#### Data for analysis:
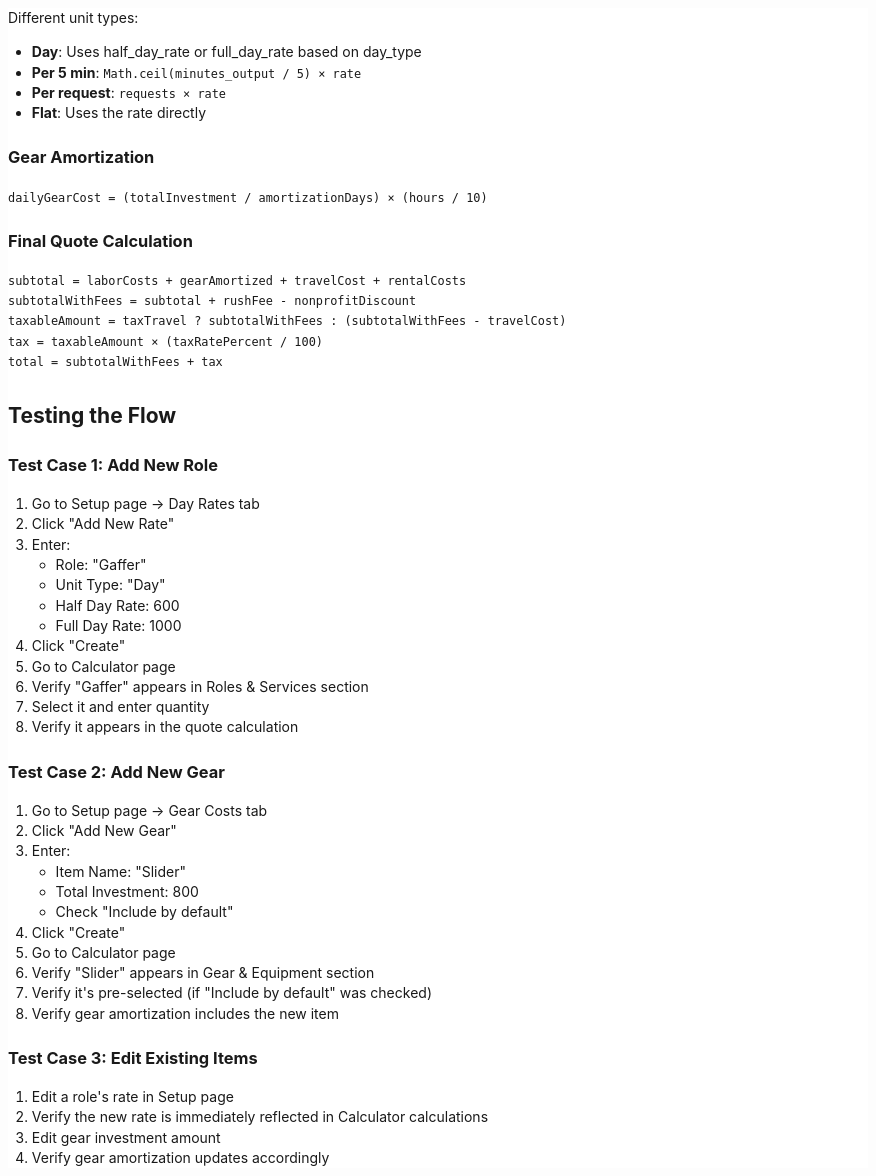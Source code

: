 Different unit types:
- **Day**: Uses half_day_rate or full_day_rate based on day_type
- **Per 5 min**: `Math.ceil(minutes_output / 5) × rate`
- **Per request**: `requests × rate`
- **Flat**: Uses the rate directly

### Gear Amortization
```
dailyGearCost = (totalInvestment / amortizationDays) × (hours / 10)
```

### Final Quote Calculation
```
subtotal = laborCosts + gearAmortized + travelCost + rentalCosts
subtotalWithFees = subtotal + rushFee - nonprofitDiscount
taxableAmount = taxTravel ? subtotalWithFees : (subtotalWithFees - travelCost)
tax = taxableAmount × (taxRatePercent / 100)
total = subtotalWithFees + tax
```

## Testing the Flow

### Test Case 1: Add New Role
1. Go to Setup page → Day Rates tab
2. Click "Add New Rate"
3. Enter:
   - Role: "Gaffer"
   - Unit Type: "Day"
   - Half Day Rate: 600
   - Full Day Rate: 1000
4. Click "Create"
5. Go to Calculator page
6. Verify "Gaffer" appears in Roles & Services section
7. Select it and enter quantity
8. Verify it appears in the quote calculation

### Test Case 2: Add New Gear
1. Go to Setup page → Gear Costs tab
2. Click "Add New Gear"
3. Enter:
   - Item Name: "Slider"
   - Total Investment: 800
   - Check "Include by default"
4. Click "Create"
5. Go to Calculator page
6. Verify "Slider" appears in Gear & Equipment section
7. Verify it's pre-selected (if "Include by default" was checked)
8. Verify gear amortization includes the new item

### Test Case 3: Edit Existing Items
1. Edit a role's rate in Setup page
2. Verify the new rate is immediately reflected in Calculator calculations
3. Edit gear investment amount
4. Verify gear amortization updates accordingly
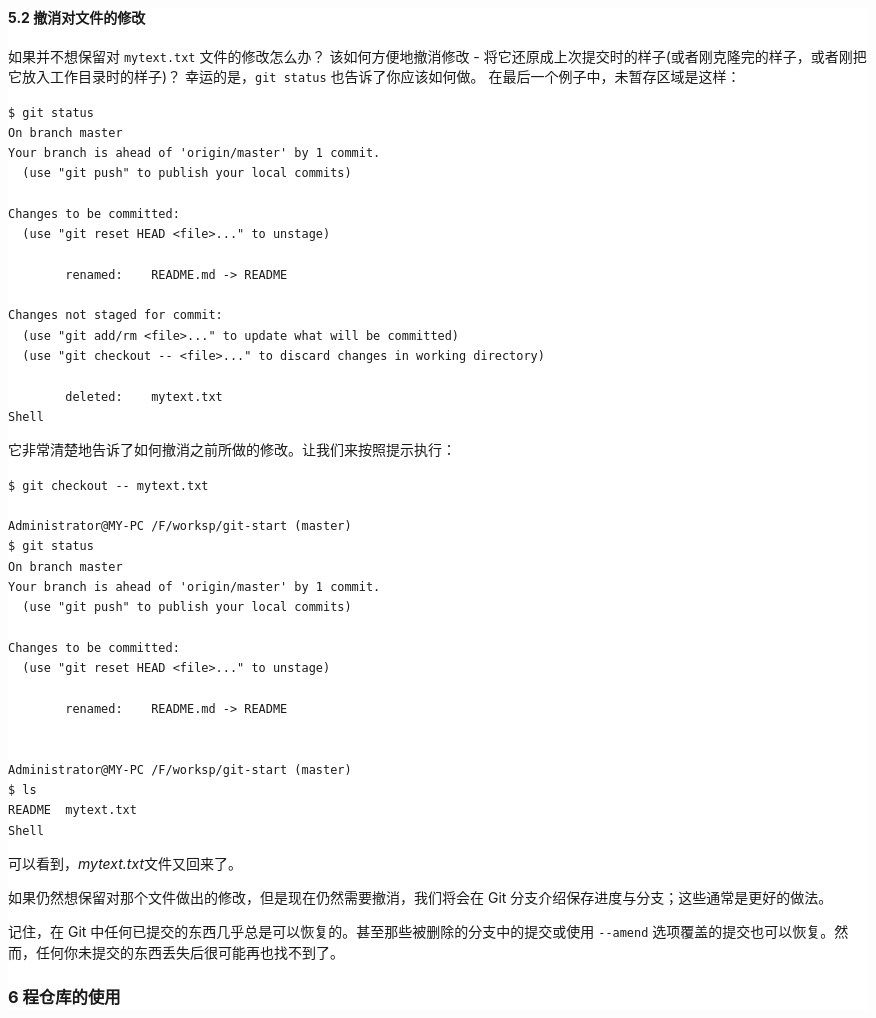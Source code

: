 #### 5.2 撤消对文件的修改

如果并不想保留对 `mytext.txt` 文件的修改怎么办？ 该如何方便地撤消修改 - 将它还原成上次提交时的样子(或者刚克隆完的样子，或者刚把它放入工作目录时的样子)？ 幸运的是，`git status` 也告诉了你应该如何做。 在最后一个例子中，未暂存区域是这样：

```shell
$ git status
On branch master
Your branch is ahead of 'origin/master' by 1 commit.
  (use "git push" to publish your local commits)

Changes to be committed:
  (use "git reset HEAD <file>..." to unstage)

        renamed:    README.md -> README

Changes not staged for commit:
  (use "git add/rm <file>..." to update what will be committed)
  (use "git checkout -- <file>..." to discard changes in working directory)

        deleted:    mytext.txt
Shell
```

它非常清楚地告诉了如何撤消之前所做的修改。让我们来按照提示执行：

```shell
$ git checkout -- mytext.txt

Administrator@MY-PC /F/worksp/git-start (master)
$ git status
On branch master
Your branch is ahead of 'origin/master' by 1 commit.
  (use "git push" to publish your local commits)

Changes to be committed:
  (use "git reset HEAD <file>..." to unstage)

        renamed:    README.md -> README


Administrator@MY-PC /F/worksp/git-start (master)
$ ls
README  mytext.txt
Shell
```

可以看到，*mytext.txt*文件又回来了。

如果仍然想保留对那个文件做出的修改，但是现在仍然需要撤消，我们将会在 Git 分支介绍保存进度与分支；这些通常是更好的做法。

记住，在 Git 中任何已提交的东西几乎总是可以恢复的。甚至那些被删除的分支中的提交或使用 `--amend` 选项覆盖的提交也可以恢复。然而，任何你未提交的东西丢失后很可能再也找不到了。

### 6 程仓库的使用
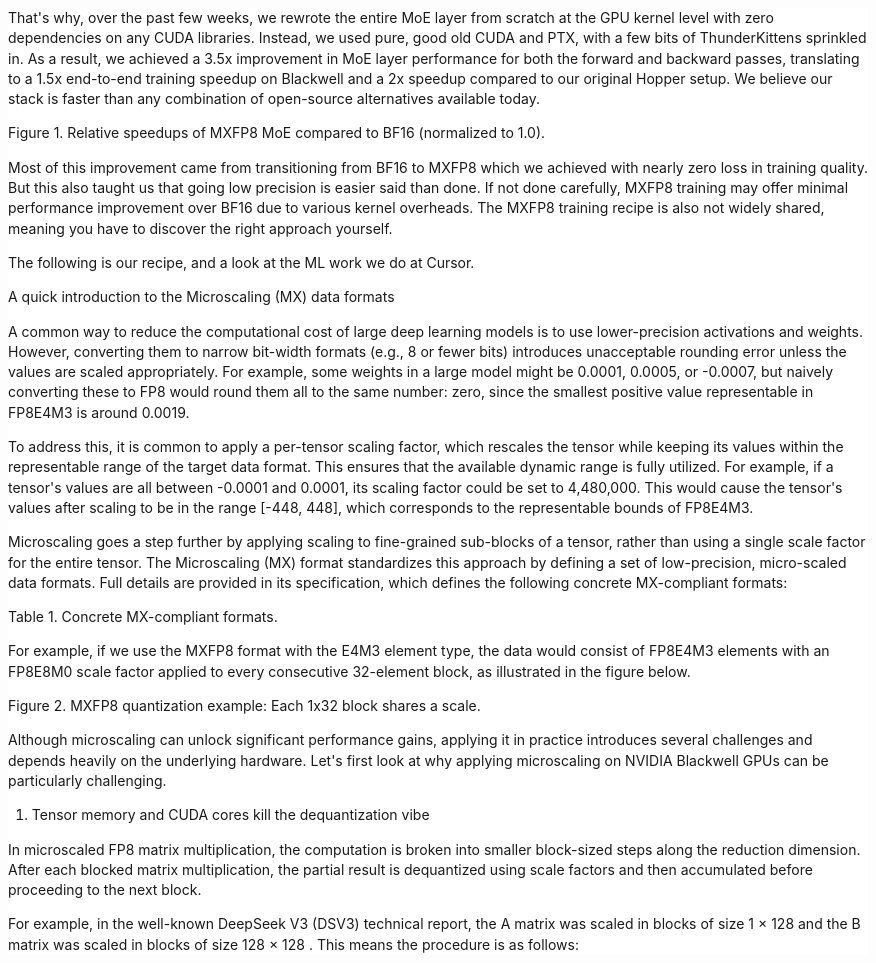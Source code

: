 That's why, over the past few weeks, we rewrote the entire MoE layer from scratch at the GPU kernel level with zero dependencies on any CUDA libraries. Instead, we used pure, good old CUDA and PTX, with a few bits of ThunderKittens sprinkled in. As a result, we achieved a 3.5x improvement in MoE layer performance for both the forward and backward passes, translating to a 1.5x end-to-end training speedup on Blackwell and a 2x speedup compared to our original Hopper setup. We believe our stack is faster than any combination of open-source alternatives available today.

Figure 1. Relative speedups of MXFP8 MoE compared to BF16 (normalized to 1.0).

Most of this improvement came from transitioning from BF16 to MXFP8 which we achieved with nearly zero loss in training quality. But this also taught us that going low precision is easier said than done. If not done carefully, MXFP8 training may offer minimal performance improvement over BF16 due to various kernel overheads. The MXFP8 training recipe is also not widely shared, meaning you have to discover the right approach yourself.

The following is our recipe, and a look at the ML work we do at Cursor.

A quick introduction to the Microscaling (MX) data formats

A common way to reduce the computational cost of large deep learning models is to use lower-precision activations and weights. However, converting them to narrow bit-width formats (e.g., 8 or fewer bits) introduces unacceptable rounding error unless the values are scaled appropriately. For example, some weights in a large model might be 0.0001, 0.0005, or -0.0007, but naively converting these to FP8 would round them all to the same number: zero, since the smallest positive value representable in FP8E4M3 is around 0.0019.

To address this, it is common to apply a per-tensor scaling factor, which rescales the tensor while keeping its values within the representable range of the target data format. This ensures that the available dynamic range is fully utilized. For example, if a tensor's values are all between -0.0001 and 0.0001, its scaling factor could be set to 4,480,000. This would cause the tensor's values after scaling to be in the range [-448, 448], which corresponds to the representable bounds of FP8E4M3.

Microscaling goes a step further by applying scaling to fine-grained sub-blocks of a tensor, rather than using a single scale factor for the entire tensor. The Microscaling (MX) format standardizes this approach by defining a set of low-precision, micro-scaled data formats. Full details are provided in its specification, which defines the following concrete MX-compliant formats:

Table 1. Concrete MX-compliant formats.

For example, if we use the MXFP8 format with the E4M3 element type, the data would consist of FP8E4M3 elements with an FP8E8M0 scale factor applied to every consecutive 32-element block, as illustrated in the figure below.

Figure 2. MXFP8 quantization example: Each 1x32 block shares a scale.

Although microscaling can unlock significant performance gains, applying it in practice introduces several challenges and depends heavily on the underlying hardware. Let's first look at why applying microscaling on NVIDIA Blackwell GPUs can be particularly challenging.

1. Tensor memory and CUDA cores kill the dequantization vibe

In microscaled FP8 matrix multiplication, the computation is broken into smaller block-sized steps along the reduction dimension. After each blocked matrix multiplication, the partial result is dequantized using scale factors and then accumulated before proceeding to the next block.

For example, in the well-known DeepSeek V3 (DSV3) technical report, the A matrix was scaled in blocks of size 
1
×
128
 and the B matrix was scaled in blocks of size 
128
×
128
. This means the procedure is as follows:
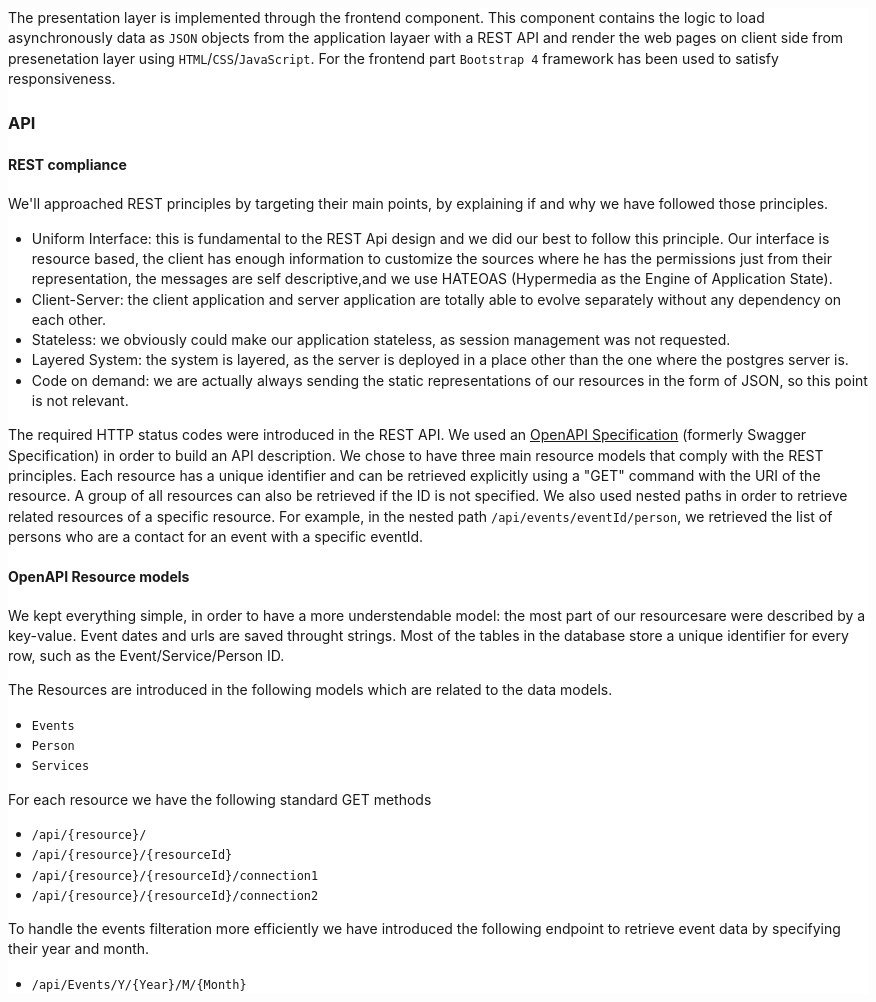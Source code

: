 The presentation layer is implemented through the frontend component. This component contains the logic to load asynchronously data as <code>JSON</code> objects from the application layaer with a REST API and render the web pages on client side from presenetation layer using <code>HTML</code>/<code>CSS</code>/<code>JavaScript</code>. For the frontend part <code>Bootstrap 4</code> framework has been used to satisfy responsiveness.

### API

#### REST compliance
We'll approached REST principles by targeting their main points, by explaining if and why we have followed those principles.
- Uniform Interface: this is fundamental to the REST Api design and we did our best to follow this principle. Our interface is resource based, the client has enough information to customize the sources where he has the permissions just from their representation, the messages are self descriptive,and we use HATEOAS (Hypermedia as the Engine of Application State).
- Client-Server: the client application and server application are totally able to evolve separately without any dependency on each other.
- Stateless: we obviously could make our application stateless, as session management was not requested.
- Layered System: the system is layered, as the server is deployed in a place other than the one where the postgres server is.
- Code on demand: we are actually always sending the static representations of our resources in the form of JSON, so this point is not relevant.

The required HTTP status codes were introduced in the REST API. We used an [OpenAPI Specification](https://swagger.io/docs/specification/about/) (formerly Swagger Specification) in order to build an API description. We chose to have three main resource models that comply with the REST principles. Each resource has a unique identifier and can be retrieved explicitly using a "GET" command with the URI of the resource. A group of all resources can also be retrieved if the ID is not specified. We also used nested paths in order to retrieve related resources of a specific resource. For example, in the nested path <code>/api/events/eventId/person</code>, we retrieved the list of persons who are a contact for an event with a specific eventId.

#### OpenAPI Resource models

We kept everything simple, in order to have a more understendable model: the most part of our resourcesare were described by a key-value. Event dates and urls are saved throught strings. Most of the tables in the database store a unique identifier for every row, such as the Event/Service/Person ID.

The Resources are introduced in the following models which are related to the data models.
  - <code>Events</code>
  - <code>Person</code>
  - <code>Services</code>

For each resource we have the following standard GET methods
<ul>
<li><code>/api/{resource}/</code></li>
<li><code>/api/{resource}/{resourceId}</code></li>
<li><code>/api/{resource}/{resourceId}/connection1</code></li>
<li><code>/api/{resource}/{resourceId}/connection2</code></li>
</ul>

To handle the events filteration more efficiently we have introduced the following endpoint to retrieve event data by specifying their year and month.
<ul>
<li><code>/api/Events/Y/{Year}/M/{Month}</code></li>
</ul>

#### Exercise directions:
Report how many lines in the material contain "Click". Write the number and stop.

#### Answer space:
4